Assuming I got Nathan mostly right, honestly I'm not entirely sure
whether I fully agree with his ideas. He basically writes, and correct
me if I'm wrong, that there is a need for two media types, let's call
them:

application/rdf-humans+json
application/rdf-robots+json

I'm quite new to the whole Semantic Web scene (so I beg your pardon
should I write something stupid and thanks for correcting me in either
case), however, from the beginning was under the impression that this
whole scene is not the easiest to enter. As most beginners, I was
first confronted with RDF/XML. I learnt to prefer Turtle very quickly,
though. OK, so far, so good. Now, let's consider what this WG (among
other things of course) tries to enable: to make John Doe Web
developer grasp the principles of RDF. A Web developer who might be a
jQuery god (or in the worst case a W3Schools alumnus), but never have
heard of the Semantic Web. Basically someone who loves JSON, because
it enables him to easily mash-up several APIs to a cool Web
application. Long story short, imagine for a minute our community
confronting this guy with the following made up introduction:

===
OK, so, the Semantic Web. You know, triples and such. Subject,
predicate, object. It's totally easy, look at Open Graph from Facebook
[sample here]. Open Graph is just the beginning. Look, there's more
[try to "wow" John Doe Web developer and show him DBpedia,
MusicBrainz, explain Linked Data, etc.]. Keen to use it: great! OK, so
there's RDFa for marking up your own content. Look, it's totally
simple [try to make it look simple]. OK, now, so, you want to use the
X API [cool Web 3.0 read/write-enabled API]. It's totally easy with
JavaScript. It's all JSON. It gives you application/rdf-robots+json.
You can even write to the service using PUT or POST [many real-world
APIs will even use GET, but let's ignore this for a moment]. You can
use application/rdf-humans+json. Or you can use
application/rdf-robots+json, but you don't really want to. Look,
there's this application/rdf-humans+json2application/rdf-robots+json
service. Yeah, it even has has a SOAP API for legacy reasons. Oh, and
for the same reasons, it's also able to return RDF/XML. RDF/XML? Oh,
you know, that's just another serialization. We used to use it in the
old days, before the Semantic Web was cool. OK, there're still some
services around that just speak RDF/XML, but you know, actually, they
should just move to application/rdf-humans+json. Or
application/rdf-robots+json. Or both. Hell, simply don't use them.
===

OK, most of this is heavily exaggerated, but I guess I made my point
clear. If we want people to use RDF in JSON, heck, it better be easy.
Ideally it would fit on a napkin or a beer coaster.
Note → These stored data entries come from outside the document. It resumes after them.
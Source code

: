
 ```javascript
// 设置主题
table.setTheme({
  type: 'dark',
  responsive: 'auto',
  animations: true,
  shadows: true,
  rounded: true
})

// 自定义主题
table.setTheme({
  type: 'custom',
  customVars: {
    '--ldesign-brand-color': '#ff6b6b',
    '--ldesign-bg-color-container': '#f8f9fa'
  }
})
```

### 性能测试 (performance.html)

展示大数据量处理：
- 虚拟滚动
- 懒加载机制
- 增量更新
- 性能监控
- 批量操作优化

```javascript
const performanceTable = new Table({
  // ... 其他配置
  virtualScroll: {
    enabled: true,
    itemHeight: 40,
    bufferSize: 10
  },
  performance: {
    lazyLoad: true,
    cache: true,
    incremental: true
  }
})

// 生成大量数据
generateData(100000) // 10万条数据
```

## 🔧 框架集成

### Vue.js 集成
> I'm personally convinced that if we try to mix the two we'll be here for
> years and tbh, we'll simply fail. So, my first request would for people to
> either agree or disagree with what I've said above, put it to a vote and
> move on with doing the two distinct things.
I'm pretty sure Nathan has very good technical reasons for bringing up
the idea of two formats. I bring up the above perceptional reasons
against the technical reasons, and fair enough, Nathan's, for sure,
costed much more work brain-wise, and all respect for that. Simply,
first and above we should put the user. Make it fit on a napkin, make
it fit on a beer coaster, or see it fail with the John Doe Web
developers of this world. My point of view.

> JSON is so popular because it's focussed on simple key/value objects, with
> limited value types, essentially a JSON object is as simple as:
>
>  { "name": "nathan", "gender": "unknown" }
>
> and people can work with that data by doing:
>
>  print( obj.name );
>  obj.gender = "male";
All agreed.

> I'd place that as a constraint, that if we make it any more complicated than
> that, people simply won't use it.
All agreed. But, where do you put subjects?
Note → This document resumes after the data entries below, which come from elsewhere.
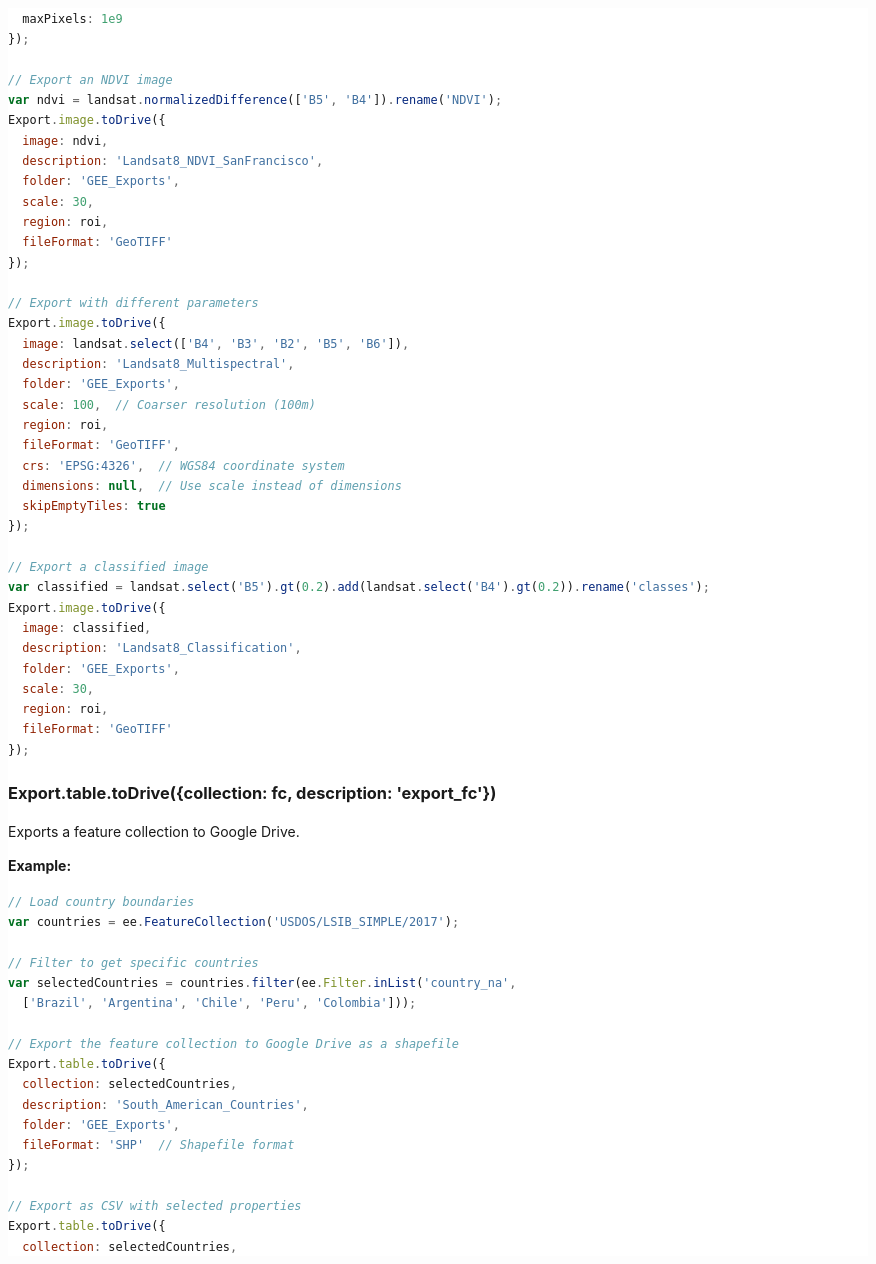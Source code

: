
 ```javascript
  maxPixels: 1e9
});

// Export an NDVI image
var ndvi = landsat.normalizedDifference(['B5', 'B4']).rename('NDVI');
Export.image.toDrive({
  image: ndvi,
  description: 'Landsat8_NDVI_SanFrancisco',
  folder: 'GEE_Exports',
  scale: 30,
  region: roi,
  fileFormat: 'GeoTIFF'
});

// Export with different parameters
Export.image.toDrive({
  image: landsat.select(['B4', 'B3', 'B2', 'B5', 'B6']),
  description: 'Landsat8_Multispectral',
  folder: 'GEE_Exports',
  scale: 100,  // Coarser resolution (100m)
  region: roi,
  fileFormat: 'GeoTIFF',
  crs: 'EPSG:4326',  // WGS84 coordinate system
  dimensions: null,  // Use scale instead of dimensions
  skipEmptyTiles: true
});

// Export a classified image
var classified = landsat.select('B5').gt(0.2).add(landsat.select('B4').gt(0.2)).rename('classes');
Export.image.toDrive({
  image: classified,
  description: 'Landsat8_Classification',
  folder: 'GEE_Exports',
  scale: 30,
  region: roi,
  fileFormat: 'GeoTIFF'
});
```

### Export.table.toDrive({collection: fc, description: 'export_fc'})
Exports a feature collection to Google Drive.

**Example:**
```javascript
// Load country boundaries
var countries = ee.FeatureCollection('USDOS/LSIB_SIMPLE/2017');

// Filter to get specific countries
var selectedCountries = countries.filter(ee.Filter.inList('country_na', 
  ['Brazil', 'Argentina', 'Chile', 'Peru', 'Colombia']));

// Export the feature collection to Google Drive as a shapefile
Export.table.toDrive({
  collection: selectedCountries,
  description: 'South_American_Countries',
  folder: 'GEE_Exports',
  fileFormat: 'SHP'  // Shapefile format
});

// Export as CSV with selected properties
Export.table.toDrive({
  collection: selectedCountries,
```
> From a linked/web data angle, the most critical parts are to give things
> IRIs as identifiers, and to have a shared understanding of properties,
> perhaps better said as use IRIs to name properties.
>
> At the bare minimum that's all we need to get by, thus I'd also place these
> constraints on what we do, that those two needs must be fulfilled.
Agreed.

> To me, the above simply points to needing a way to specify @id's and some
> kind of data transformation map for these objects, essentially a simple map
> from property name to property URI
>
>  "name" -> "http://xmlns.com/foaf/0.1/name"
>  "gender" -> "http://xmlns.com/foaf/0.1/gender"
This sounds straight-forward, however, as soon as you start mixing
ex:name and foaf:name (and this will happen), you need the concept of
namespaces (call it CURIEs if you want). I have seen foaf.name or
foaf_name in some of the proposed JSON formats (was it JRON?), and I
fear, there's no way around sticking to the idea of namespace.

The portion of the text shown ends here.